Visualization of host-guest interactions driven bioorthogonal homing effects at the single cell level in vivo

The clinical translation of anticancer nanomedicine is highly limited thus far, due to their various non-specific accumulation and relatively low targeting efficiency in the tumor. Herein, we established a bioorthogonal targeting strategy that relies on high specific, supramolecular recognition between β-cyclodextrin-modified tumor cells and adamantane-modified nanomedicine. The host-guest interactions driven targeting process was visualized in vivo at the single-cell level for the first time. In this study, host-molecule modified cancer cells were implanted into transparent zebrafish embryos, followed by intravenous injection of guest-molecule modified nanomedicine. Fluorescence micrographs confirmed that the guest-modified liposomes could rapidly adhere onto the surface of host-modified melanoma cells, deliver doxorubicin after internalization, and subsequently induce apoptosis of cancer cells in zebrafish. In addition, host-modified liposomes that were injected shortly after guest-modified liposomes could accumulate in the tumor site together with guest-modified liposomes mediated via host-guest interactions, serving as a secondary drug delivery system.
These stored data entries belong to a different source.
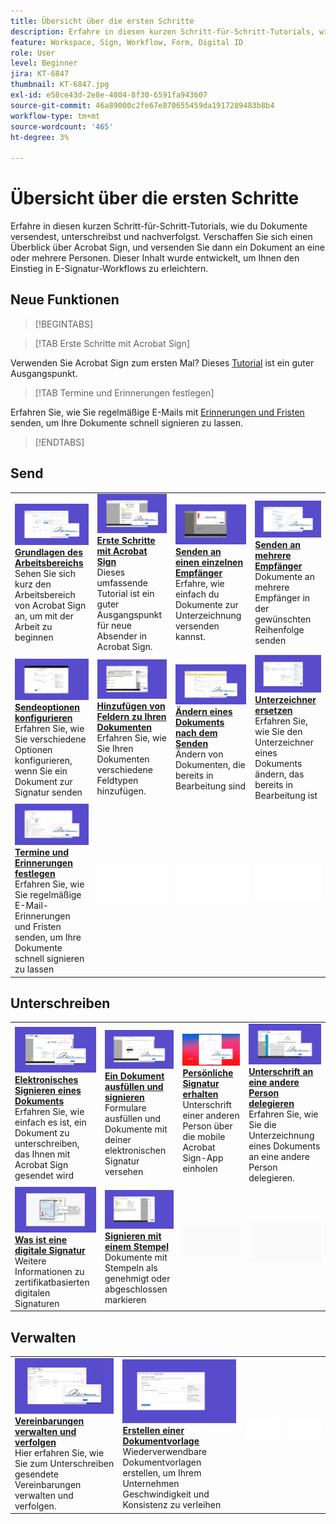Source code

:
 ```yaml
---
title: Übersicht über die ersten Schritte
description: Erfahre in diesen kurzen Schritt-für-Schritt-Tutorials, wie du Dokumente versendest, unterschreibst und nachverfolgst.
feature: Workspace, Sign, Workflow, Form, Digital ID
role: User
level: Beginner
jira: KT-6847
thumbnail: KT-6847.jpg
exl-id: e58ce43d-2e8e-4804-8f30-6591fa943607
source-git-commit: 46a89000c2fe67e870655459da1917289483b8b4
workflow-type: tm+mt
source-wordcount: '465'
ht-degree: 3%

---
```


# Übersicht über die ersten Schritte

Erfahre in diesen kurzen Schritt-für-Schritt-Tutorials, wie du Dokumente versendest, unterschreibst und nachverfolgst. Verschaffen Sie sich einen Überblick über Acrobat Sign, und versenden Sie dann ein Dokument an eine oder mehrere Personen. Dieser Inhalt wurde entwickelt, um Ihnen den Einstieg in E-Signatur-Workflows zu erleichtern.

## Neue Funktionen

>[!BEGINTABS]

>[!TAB Erste Schritte mit Acrobat Sign]

Verwenden Sie Acrobat Sign zum ersten Mal? Dieses [Tutorial](new-sender.md) ist ein guter Ausgangspunkt.

>[!TAB Termine und Erinnerungen festlegen]

Erfahren Sie, wie Sie regelmäßige E-Mails mit [Erinnerungen und Fristen](set-deadlines-reminders.md) senden, um Ihre Dokumente schnell signieren zu lassen.

>[!ENDTABS]

## Send

<table style="table-layout:fixed">
<tr>
 <td>
    <a href="quick-tour.md">
      <img alt="Grundlagen des Arbeitsbereichs" src="../assets/workspace.png" />
    </a>
    <div>
    <a href="quick-tour.md"><strong>Grundlagen des Arbeitsbereichs</strong></a>
    </div>
    Sehen Sie sich kurz den Arbeitsbereich von Acrobat Sign an, um mit der Arbeit zu beginnen
    <br>
  </td>
  <td>
    <a href="new-sender.md">
      <img alt="Erste Schritte mit Acrobat Sign" src="../assets/gettingstartednew.png" />
    </a>
    <div>
    <a href="new-sender.md"><strong>Erste Schritte mit Acrobat Sign</strong></a>
    </div>
    Dieses umfassende Tutorial ist ein guter Ausgangspunkt für neue Absender in Acrobat Sign.
    <br>
  </td>
  <td>
    <a href="send-to-single-recipient.md">
      <img alt="Senden an einen einzelnen Empfänger" src="../assets/send-single-recipient.png" />
    </a>
    <div>
    <a href="send-to-single-recipient.md"><strong>Senden an einen einzelnen Empfänger</strong></a>
    </div>
    Erfahre, wie einfach du Dokumente zur Unterzeichnung versenden kannst.
    <br>
  </td>
  <td>
    <a href="send-to-multiple-recipients.md">
      <img alt="Senden an mehrere Empfangende" src="../assets/send-to-multiple-recipient.png" />
    </a>
    <div>
    <a href="send-to-multiple-recipients.md"><strong>Senden an mehrere Empfänger</strong></a>
    </div>
    Dokumente an mehrere Empfänger in der gewünschten Reihenfolge senden
    <br>
  </td>
</tr>
<tr>
  <td>
    <a href="sending-options.md">
      <img alt="Sendeoptionen konfigurieren" src="../assets/configure.png" />
    </a>
    <div>
    <a href="sending-options.md"><strong>Sendeoptionen konfigurieren</strong></a>
    </div>
    Erfahren Sie, wie Sie verschiedene Optionen konfigurieren, wenn Sie ein Dokument zur Signatur senden
    <br>
  </td>
  <td>
    <a href="adding-fields.md">
      <img alt="Hinzufügen von Feldern zu Ihren Dokumenten" src="../assets/adding-fields.png" />
    </a>
    <div>
    <a href="adding-fields.md"><strong>Hinzufügen von Feldern zu Ihren Dokumenten</strong></a>
    </div>
    Erfahren Sie, wie Sie Ihren Dokumenten verschiedene Feldtypen hinzufügen.
    <br>
  </td>
  <td>
    <a href="modify-in-flight.md">
      <img alt="Ändern eines Dokuments nach dem Senden" src="../assets/modify.png" />
    </a>
    <div>
    <a href="modify-in-flight.md"><strong>Ändern eines Dokuments nach dem Senden</strong></a>
    </div>
    Ändern von Dokumenten, die bereits in Bearbeitung sind
    <br>
  </td>
  <td>
    <a href="replace-signer.md">
      <img alt="Ersetzen eines Unterzeichners" src="../assets/replace.png" />
    </a>
    <div>
    <a href="replace-signer.md"><strong>Unterzeichner ersetzen</strong></a>
    </div>
    Erfahren Sie, wie Sie den Unterzeichner eines Dokuments ändern, das bereits in Bearbeitung ist
     <br>
  </td>
</tr>
<tr>
  <td>
      <a href="set-deadlines-reminders.md">
        <img alt="Termine und Erinnerungen festlegen" src="../assets/deadlines-reminders.png" />
      </a>
      <div>
      <a href="set-deadlines-reminders.md"><strong>Termine und Erinnerungen festlegen</strong></a>
      </div>
      Erfahren Sie, wie Sie regelmäßige E-Mail-Erinnerungen und Fristen senden, um Ihre Dokumente schnell signieren zu lassen
      <br>
    </td> 
  <td>
      <img alt="Spacer" src="../assets/Whitespacer.png" />
      <div>
      <br>
    </td>
    <td>
      <img alt="Spacer" src="../assets/Whitespacer.png" />
      <div>
      <br>
    </td>
    <td>
      <img alt="Spacer" src="../assets/Whitespacer.png" />
      <div>
      <br>
    </td>
</tr>
</table>

## Unterschreiben

<table style="table-layout:fixed">
<tr>
  <td>
    <a href="electronically-sign-a-document.md">
      <img alt="Dokumente elektronisch unterschreiben" src="../assets/sign-electronically.png" />
    </a>
    <div>
    <a href="electronically-sign-a-document.md"><strong>Elektronisches Signieren eines Dokuments</strong></a>
    </div>
    Erfahren Sie, wie einfach es ist, ein Dokument zu unterschreiben, das Ihnen mit Acrobat Sign gesendet wird
    <br>
  </td>
  <td>
    <a href="fill-and-sign.md">
      <img alt="Ein Dokument ausfüllen und unterschreiben" src="../assets/fill-and-sign.png" />
    </a>
    <div>
    <a href="fill-and-sign.md"><strong>Ein Dokument ausfüllen und signieren</strong></a>
    </div>
    Formulare ausfüllen und Dokumente mit deiner elektronischen Signatur versehen
    <br>
  </td>
  <td>
    <a href="sign-in-person.md">
      <img alt="Persönliches Einholen einer Unterschrift" src="../assets/inperson.png" />
    </a>
    <div>
    <a href="sign-in-person.md"><strong>Persönliche Signatur erhalten</strong></a>
    </div>
    Unterschrift einer anderen Person über die mobile Acrobat Sign-App einholen
    <br>
  </td>
  <td>
    <a href="delegate-signing.md">
      <img alt="Unterschrift an eine andere Person delegieren" src="../assets/delegate-signing.png" />
    </a>
    <div>
    <a href="delegate-signing.md"><strong>Unterschrift an eine andere Person delegieren</strong></a>
    </div>
    Erfahren Sie, wie Sie die Unterzeichnung eines Dokuments an eine andere Person delegieren.
    <br>
  </td>
</tr>
<tr>
  <td>
    <a href="sign-with-a-digital-signature.md">
      <img alt="Was ist eine digitale Signatur?" src="../assets/digital-signature.png" />
    </a>
    <div>
    <a href="sign-with-a-digital-signature.md"><strong>Was ist eine digitale Signatur</strong></a>
    </div>
    Weitere Informationen zu zertifikatbasierten digitalen Signaturen
    <br>
  </td>
  <td>
    <a href="sign-with-a-stamp.md">
      <img alt="Signieren mit einem Stempel" src="../assets/sign-stamp.png" />
    </a>
    <div>
    <a href="sign-with-a-stamp.md"><strong>Signieren mit einem Stempel</strong></a>
    </div>
    Dokumente mit Stempeln als genehmigt oder abgeschlossen markieren
     <br>
  </td> 
 <td>
    <img alt="Spacer" src="../assets/Grayspacer.png" />
    <div>
    <br>
  </td>
  <td>
    <img alt="Spacer" src="../assets/Grayspacer.png" />
    <div>
    <br>
  </td>
</tr>  
</table>

## Verwalten

<table style="table-layout:fixed">
<tr>
  <td>
    <a href="manage-and-track.md">
      <img alt="Vereinbarungen verwalten und verfolgen" src="../assets/manage-track.png" />
    </a>
    <div>
    <a href="manage-and-track.md"><strong>Vereinbarungen verwalten und verfolgen</strong></a>
    </div>
    Hier erfahren Sie, wie Sie zum Unterschreiben gesendete Vereinbarungen verwalten und verfolgen.
    <br>
  </td>
  <td>
    <a href="../sign-advanced-users/create-a-template.md">
      <img alt="Erstellen von Dokumentvorlagen" src="../assets/create-template.png" />
    </a>
    <div>
    <a href="../sign-advanced-users/create-a-template.md"><strong>Erstellen einer Dokumentvorlage</strong></a>
    </div>
    Wiederverwendbare Dokumentvorlagen erstellen, um Ihrem Unternehmen Geschwindigkeit und Konsistenz zu verleihen
    <br>
  </td>
  <td>
    <img alt="Spacer" src="../assets/Whitespacer.png" />
    <div>
    <br>
  </td>
  <td>
    <img alt="Spacer" src="../assets/Whitespacer.png" />
    <div>
    <br>
  </td>
</tr>
</table>
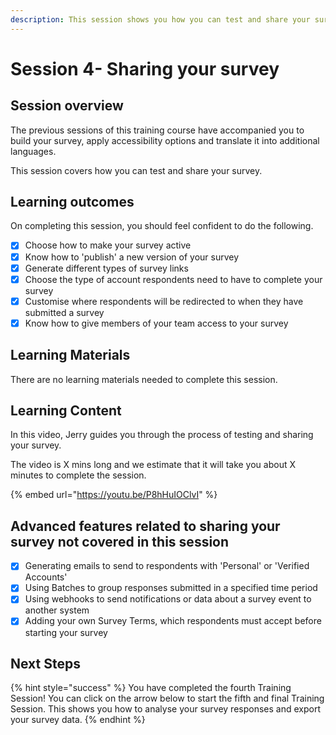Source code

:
 ```yaml
---
description: This session shows you how you can test and share your survey
---
```


# Session 4- Sharing your survey

## Session overview

The previous sessions of this training course have accompanied you to build your survey, apply accessibility options and translate it into additional languages.

This session covers how you can test and share your survey.

## Learning outcomes

On completing this session, you should feel confident to do the following.

* [x] Choose how to make your survey active
* [x] Know how to 'publish' a new version of your survey
* [x] Generate different types of survey links&#x20;
* [x] Choose the type of account respondents need to have to complete your survey
* [x] Customise where respondents will be redirected to when they have submitted a survey&#x20;
* [x] Know how to give members of your team access to your survey

## Learning Materials

There are no learning materials needed to complete this session. &#x20;

## Learning Content

In this video, Jerry guides you through the process of testing and sharing your survey.

The video is X mins long and we estimate that it will take you about X minutes to complete the session.

{% embed url="https://youtu.be/P8hHuIOClvI" %}

## Advanced features related to sharing your survey not covered in this session

* [x] Generating emails to send to respondents with 'Personal' or 'Verified Accounts'
* [x] Using Batches to group responses submitted in a specified time period
* [x] Using webhooks to send notifications or data about a survey event to another system
* [x] Adding your own Survey Terms, which respondents must accept before starting your survey

## Next Steps

{% hint style="success" %}
You have completed the fourth Training Session!  You can click on the arrow below to start the fifth and final Training Session.  This shows you how to analyse your survey responses and export your survey data.
{% endhint %}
These data provides important, most direct evidence showing the host-guest interactions driven bioorthogonal homing effects in vivo . We reported a facile bioorthogonal homing strategy via supramolecular recognition between host-modified tumor cells and guest-modified nanomedicine. Skillfully using zebrafish tumor model, the targeting process and therapeutic effect were directly visualized in vivo at the single-cell level for the first time. • Establishment of host-guest interactions driven bioorthogonal homing system. • Visualization of supramolecular recognition of nanomedicine by in situ or metastatic cancer cells at single cell level. • Implantation of artificial receptor-modified cancer cells in zebrafish embryos. • Monitoring of cancer cell apoptosis in vivo . • Prediction of targeting efficiency in zebrafish tumor model.